Execute a simple takeoff procedure in the do_step(...) method
In the do step method, we will set the throttle to full power which will start moving the aircraft down the runway. After 30 seconds, once the aircraft has gathered enough speed, we will apply a command to raise the elevators, raising the nose and lifting the aircraft off the ground.
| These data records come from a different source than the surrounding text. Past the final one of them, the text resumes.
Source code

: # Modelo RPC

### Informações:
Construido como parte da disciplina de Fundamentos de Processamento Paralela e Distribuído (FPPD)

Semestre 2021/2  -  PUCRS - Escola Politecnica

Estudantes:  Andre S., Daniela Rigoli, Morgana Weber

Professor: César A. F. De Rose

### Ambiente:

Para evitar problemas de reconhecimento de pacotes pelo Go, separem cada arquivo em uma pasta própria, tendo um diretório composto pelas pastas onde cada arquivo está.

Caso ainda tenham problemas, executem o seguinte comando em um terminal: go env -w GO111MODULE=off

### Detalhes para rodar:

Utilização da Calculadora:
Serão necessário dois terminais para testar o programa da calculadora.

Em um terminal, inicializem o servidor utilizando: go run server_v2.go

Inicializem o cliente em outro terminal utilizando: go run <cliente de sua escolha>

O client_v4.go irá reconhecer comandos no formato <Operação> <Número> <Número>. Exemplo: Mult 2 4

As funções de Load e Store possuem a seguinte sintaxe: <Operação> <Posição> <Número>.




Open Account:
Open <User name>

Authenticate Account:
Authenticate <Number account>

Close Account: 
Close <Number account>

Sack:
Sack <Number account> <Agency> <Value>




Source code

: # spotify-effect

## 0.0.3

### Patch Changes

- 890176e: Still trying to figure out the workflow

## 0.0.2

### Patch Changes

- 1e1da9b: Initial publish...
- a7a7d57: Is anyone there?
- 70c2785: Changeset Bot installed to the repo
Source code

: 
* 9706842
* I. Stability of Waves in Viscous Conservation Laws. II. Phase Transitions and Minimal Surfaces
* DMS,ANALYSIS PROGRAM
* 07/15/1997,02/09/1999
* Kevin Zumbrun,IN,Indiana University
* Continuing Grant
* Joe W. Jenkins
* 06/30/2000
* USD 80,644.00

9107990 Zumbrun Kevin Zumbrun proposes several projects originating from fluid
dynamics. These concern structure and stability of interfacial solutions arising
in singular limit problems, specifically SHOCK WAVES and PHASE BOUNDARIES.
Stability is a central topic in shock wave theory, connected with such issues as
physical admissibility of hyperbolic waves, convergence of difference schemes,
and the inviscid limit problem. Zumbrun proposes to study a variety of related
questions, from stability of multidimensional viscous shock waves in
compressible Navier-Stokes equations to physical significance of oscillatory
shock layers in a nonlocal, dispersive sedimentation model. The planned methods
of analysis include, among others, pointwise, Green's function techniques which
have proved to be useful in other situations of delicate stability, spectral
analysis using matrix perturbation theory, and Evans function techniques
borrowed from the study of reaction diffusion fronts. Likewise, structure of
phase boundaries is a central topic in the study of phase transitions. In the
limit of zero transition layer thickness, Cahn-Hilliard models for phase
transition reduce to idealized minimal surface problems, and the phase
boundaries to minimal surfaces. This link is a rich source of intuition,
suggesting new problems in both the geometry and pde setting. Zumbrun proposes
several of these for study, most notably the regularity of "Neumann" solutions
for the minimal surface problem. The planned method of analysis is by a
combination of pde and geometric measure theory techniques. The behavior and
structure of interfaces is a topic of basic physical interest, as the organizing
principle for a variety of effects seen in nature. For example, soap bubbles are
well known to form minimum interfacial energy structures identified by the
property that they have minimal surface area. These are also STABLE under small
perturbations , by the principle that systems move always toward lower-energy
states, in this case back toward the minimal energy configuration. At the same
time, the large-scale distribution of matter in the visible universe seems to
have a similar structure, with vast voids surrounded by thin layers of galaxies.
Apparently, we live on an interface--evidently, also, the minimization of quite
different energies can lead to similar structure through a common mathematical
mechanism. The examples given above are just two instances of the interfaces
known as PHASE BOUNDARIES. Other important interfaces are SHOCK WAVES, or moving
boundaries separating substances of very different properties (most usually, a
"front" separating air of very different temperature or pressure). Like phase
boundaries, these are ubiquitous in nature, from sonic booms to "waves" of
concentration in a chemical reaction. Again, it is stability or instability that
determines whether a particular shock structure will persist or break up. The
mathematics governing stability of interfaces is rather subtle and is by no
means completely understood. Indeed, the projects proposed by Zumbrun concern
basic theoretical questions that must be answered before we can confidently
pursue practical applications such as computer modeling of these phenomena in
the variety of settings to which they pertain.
We also apply small aileron control commands to counter any roll that occurs, to keep the wings level during takeoff and flight.
def do_step(self, current_time: float, step_size: float) -> bool:
# Do time step calcs
step_ok = True
end_time = current_time + step_size
self.time = self.jsbsim.get_sim_time()
self.jsbsim['fcs/throttle-cmd-norm'] = 1.0
# Keep the wings level
self.jsbsim['fcs/aileron-cmd-norm'] = - 5.0 * self.jsbsim['attitude/roll-rad']
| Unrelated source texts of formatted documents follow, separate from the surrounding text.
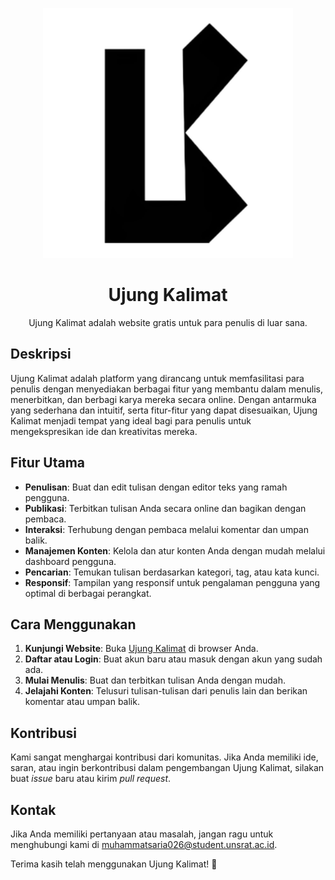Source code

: <p align="center">
  <a href="https://rizkysaria.netlify.app/" target="_blank">
    <img src="/public/pictures/logo.png" width="400" alt="Laravel Logo">
  </a>
</p>

<h1 align="center">Ujung Kalimat</h1>

<p align="center">Ujung Kalimat adalah website gratis untuk para penulis di luar sana.</p>

## Deskripsi

Ujung Kalimat adalah platform yang dirancang untuk memfasilitasi para penulis dengan menyediakan berbagai fitur yang membantu dalam menulis, menerbitkan, dan berbagi karya mereka secara online. Dengan antarmuka yang sederhana dan intuitif, serta fitur-fitur yang dapat disesuaikan, Ujung Kalimat menjadi tempat yang ideal bagi para penulis untuk mengekspresikan ide dan kreativitas mereka.

## Fitur Utama

- **Penulisan**: Buat dan edit tulisan dengan editor teks yang ramah pengguna.
- **Publikasi**: Terbitkan tulisan Anda secara online dan bagikan dengan pembaca.
- **Interaksi**: Terhubung dengan pembaca melalui komentar dan umpan balik.
- **Manajemen Konten**: Kelola dan atur konten Anda dengan mudah melalui dashboard pengguna.
- **Pencarian**: Temukan tulisan berdasarkan kategori, tag, atau kata kunci.
- **Responsif**: Tampilan yang responsif untuk pengalaman pengguna yang optimal di berbagai perangkat.

## Cara Menggunakan

1. **Kunjungi Website**: Buka [Ujung Kalimat](https://rizkysaria.netlify.app/) di browser Anda.
2. **Daftar atau Login**: Buat akun baru atau masuk dengan akun yang sudah ada.
3. **Mulai Menulis**: Buat dan terbitkan tulisan Anda dengan mudah.
4. **Jelajahi Konten**: Telusuri tulisan-tulisan dari penulis lain dan berikan komentar atau umpan balik.

## Kontribusi

Kami sangat menghargai kontribusi dari komunitas. Jika Anda memiliki ide, saran, atau ingin berkontribusi dalam pengembangan Ujung Kalimat, silakan buat _issue_ baru atau kirim _pull request_.

## Kontak

Jika Anda memiliki pertanyaan atau masalah, jangan ragu untuk menghubungi kami di [muhammatsaria026@student.unsrat.ac.id](mailto:muhammatsaria026@student.unsrat.ac.id).

Terima kasih telah menggunakan Ujung Kalimat! 📝

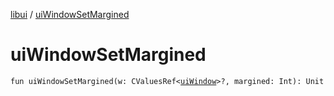 [libui](README.md) / [uiWindowSetMargined](ui-window-set-margined.md)

# uiWindowSetMargined

`fun uiWindowSetMargined(w: CValuesRef<`[`uiWindow`](ui-window.md)`>?, margined: Int): Unit`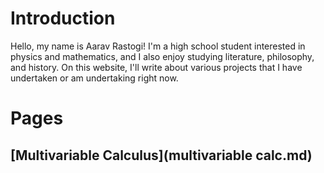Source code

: # Introduction
Hello, my name is Aarav Rastogi! I'm a high school student interested in physics and mathematics, and I also enjoy studying literature, philosophy, and history. On this website, I'll write about various projects that I have undertaken or am undertaking right now.

# Pages
## [Multivariable Calculus](multivariable calc.md)
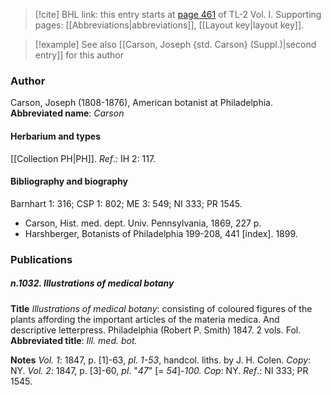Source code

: > [!cite] BHL link: this entry starts at [page 461](https://www.biodiversitylibrary.org/page/33120592) of TL-2 Vol. I.
> Supporting pages: [[Abbreviations|abbreviations]], [[Layout key|layout key]].

> [!example] See also [[Carson, Joseph {std. Carson} (Suppl.)|second entry]] for this author

### Author

Carson, Joseph (1808-1876), American botanist at Philadelphia. 
**Abbreviated name**: *Carson*

#### Herbarium and types

[[Collection PH|PH]].
*Ref*.: IH 2: 117.

#### Bibliography and biography

Barnhart 1: 316; CSP 1: 802; ME 3: 549; NI 333; PR 1545.
- Carson, Hist. med. dept. Univ. Pennsylvania, 1869, 227 p.
- Harshberger, Botanists of Philadelphia 199-208, 441 \[index\]. 1899.

### Publications

##### n.1032. Illustrations of medical botany

**Title**
*Illustrations of medical botany*: consisting of coloured figures of the plants affording the important articles of the materia medica. And descriptive letterpress. Philadelphia (Robert P. Smith) 1847. 2 vols. Fol.
**Abbreviated title**: *Ill. med. bot.*

**Notes**
*Vol. 1*: 1847, p. \[1\]-63, *pl. 1-53*, handcol. liths. by J. H. Colen. *Copy*: NY.
*Vol. 2*: 1847, p. \[3\]-60, *pl*. "*47*" \[= *54*\]-*100. Cop*: NY.
*Ref*.: NI 333; PR 1545.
if self.jsbsim['position/h-agl-ft'] > 50:
# Above 50 feet, hold altitude
self.hold_altitude(100, 80)
elif self.jsbsim['velocities/vc-kts'] > 65:
# Once takeoff speed is reached, rotate
self.jsbsim["fcs/elevator-cmd-norm"] = -0.3
self.jsbsim.run()
print(f"JSB Time: {self.jsbsim.get_sim_time():.2f},
Vcal: {self.jsbsim['velocities/vc-kts']:.2f},
Alt: {self.jsbsim['position/h-agl-ft']:.2f} ft,
Throttle: {self.jsbsim['fcs/throttle-cmd-norm'] :.2f},
Elv: {self.jsbsim['fcs/elevator-cmd-norm'] :.2f}")
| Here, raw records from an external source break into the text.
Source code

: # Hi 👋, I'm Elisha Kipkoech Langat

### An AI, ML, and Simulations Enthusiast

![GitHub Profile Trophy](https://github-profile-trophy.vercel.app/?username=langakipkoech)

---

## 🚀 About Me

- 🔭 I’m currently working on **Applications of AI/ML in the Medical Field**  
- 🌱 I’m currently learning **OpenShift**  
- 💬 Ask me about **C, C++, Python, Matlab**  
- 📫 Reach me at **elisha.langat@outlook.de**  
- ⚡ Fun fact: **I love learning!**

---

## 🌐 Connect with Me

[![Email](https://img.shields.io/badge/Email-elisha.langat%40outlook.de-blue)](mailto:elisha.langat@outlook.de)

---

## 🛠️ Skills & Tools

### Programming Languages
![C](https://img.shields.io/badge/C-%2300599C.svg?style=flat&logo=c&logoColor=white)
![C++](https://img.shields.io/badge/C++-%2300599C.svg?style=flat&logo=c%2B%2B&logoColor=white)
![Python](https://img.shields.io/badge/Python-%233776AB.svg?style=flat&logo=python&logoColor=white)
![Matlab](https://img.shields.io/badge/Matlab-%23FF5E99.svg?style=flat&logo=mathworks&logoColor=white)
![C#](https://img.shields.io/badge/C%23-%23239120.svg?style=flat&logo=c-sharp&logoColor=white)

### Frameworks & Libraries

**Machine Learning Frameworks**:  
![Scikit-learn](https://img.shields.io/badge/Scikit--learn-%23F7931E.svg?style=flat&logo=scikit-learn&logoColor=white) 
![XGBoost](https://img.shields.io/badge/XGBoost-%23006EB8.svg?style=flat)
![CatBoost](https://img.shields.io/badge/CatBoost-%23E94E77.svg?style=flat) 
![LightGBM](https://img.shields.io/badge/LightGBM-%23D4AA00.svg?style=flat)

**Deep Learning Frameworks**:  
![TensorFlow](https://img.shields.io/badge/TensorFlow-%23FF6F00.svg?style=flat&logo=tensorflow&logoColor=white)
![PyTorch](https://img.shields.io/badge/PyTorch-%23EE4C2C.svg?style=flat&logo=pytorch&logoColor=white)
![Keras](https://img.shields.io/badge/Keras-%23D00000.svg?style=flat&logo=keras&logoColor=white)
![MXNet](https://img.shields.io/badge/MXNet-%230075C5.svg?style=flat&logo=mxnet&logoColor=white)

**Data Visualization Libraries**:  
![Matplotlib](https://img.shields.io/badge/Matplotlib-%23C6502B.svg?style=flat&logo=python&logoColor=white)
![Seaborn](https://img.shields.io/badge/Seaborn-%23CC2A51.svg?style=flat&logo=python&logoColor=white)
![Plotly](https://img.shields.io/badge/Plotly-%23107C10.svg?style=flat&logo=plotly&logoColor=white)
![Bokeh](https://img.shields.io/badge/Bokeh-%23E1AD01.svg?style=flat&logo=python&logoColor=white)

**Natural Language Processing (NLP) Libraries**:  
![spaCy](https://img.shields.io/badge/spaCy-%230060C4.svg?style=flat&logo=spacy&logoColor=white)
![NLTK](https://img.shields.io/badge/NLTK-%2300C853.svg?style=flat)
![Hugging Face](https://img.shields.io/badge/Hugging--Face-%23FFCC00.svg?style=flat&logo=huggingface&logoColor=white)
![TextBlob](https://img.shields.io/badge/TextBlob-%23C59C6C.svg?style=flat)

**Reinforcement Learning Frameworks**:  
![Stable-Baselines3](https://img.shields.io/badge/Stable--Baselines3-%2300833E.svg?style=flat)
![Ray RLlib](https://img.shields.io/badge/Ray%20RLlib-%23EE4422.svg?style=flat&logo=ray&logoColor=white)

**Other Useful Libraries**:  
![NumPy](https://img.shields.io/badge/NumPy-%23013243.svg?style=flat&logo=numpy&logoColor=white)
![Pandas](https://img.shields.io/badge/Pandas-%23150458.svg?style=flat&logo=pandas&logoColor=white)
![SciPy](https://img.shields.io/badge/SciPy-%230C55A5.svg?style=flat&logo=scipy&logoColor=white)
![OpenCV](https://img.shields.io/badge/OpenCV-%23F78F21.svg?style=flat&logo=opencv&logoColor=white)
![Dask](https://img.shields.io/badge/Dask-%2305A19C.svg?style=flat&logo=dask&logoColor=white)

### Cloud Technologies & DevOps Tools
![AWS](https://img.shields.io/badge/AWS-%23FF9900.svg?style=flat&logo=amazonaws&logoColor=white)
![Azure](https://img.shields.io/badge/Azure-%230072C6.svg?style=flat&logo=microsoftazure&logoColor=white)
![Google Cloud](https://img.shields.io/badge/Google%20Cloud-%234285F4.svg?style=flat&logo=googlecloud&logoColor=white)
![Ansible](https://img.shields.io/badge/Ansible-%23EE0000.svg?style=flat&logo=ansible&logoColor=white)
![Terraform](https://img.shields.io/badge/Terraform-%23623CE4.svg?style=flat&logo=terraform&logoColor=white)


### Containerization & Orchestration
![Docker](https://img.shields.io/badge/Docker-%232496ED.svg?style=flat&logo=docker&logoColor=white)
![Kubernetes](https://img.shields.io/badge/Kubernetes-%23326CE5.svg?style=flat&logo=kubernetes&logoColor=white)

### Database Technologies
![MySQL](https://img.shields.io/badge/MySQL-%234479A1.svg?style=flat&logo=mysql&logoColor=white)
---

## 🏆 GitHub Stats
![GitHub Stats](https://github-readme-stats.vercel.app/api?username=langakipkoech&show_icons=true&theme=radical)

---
# Set the vehicle_state variable
self.set_outputs_to_aerosim()
return True
Lastly, build the FMU using PythonFMU3:
pythonfmu3 build -f takeoff_fmu.fmu
Configuration file
Now we add one actor to the configuration file. The AeroSim component configuration has the following setup:
Set the type field set as airplane and the usd field set as generic_aircraft.usd. In the fmu_models field add a list item with id as takeoff_fmu and fmu_model_path set as fmu/takeoff_fmu.fmu. Add an item to the component_output_topics list with "msg_type": "vehicle_state" and "topic": "aerosim.actor1.vehicle_state".
{
"description": "Takeoff tutorial.",
"clock": {
"step_size_ms": 20,
"pace_1x_scale": true
},
"orchestrator": {
"sync_topics": [
{
"topic": "aerosim.actor1.vehicle_state",
"interval_ms": 20
}
]
},
"world": {
"update_interval_ms": 20,
"origin": {
"latitude": 41.293222,
"longitude": 2.067261,
"altitude": 51
},
"weather": {
"preset": "Cloudy"
},
"actors": [
{
"actor_name": "actor1",
"actor_asset": "vehicles/generic_airplane/generic_airplane",
"parent": "",
"description": "Generic aircraft model",
"transform": {
"position": [0.0, 0.0, 0.0],
"rotation": [0.0, 0.0, 66.5],
"scale": [1.0, 1.0, 1.0]
},
"state": {
"msg_type": "aerosim::types::VehicleState",
"topic": "aerosim.actor1.vehicle_state"
},
"effectors": [
{
"id": "propeller_front",
"relative_path": "generic_airplane/propeller",
"transform": {
"translation": [0.0, 0.0, 0.0],
"rotation": [0.0, 0.0, 0.0],
"scale": [1.0, 1.0, 1.0]
},
"state": {
"msg_type": "aerosim::types::EffectorState",
"topic": "aerosim.actor1.propeller.effector_state"
}
}
]
}
],
"sensors": [
{
"sensor_name": "rgb_camera_0",
"type": "sensors/cameras/rgb_camera",
"parent": "actor1",
"transform": {
"translation": [-20.0, 0.0, -5.0],
"rotation": [0.0, -10.0, 0.0]
},
"parameters": {
"resolution": [1920, 1080],
"tick_rate": 0.02,
"frame_rate": 30,
"fov": 90,
"near_clip": 0.1,
"far_clip": 1000.0,
"capture_enabled": false
}
}
]
},
"renderers": [
{
"renderer_id": "0",
"role": "primary",
"sensors": ["rgb_camera_0"],
"viewport_config": {
"active_camera": "rgb_camera_0"
}
}
],
"fmu_models": [
{
"id": "takeoff_fmu",
"fmu_model_path": "fmu/takeoff_fmu.fmu",
"component_input_topics": [],
"component_output_topics": [
{
"msg_type": "vehicle_state",
"topic": "aerosim.actor1.vehicle_state"
}
],
"fmu_aux_input_mapping": {},
"fmu_aux_output_mapping": {},
"fmu_initial_vals": {
"orig_lat": 41.293222,
"orig_lon": 2.067261,
"init_heading": 67
}
}
]
}
Run the script
Now from the tutorials directory, run the Python script to execute the simulation:
source .venv/bin/activate
cd tutorials/
# Windows .\.venv\Scripts\activate
# Windows cd .\tutorials\
python run_takeoff_tutorial.py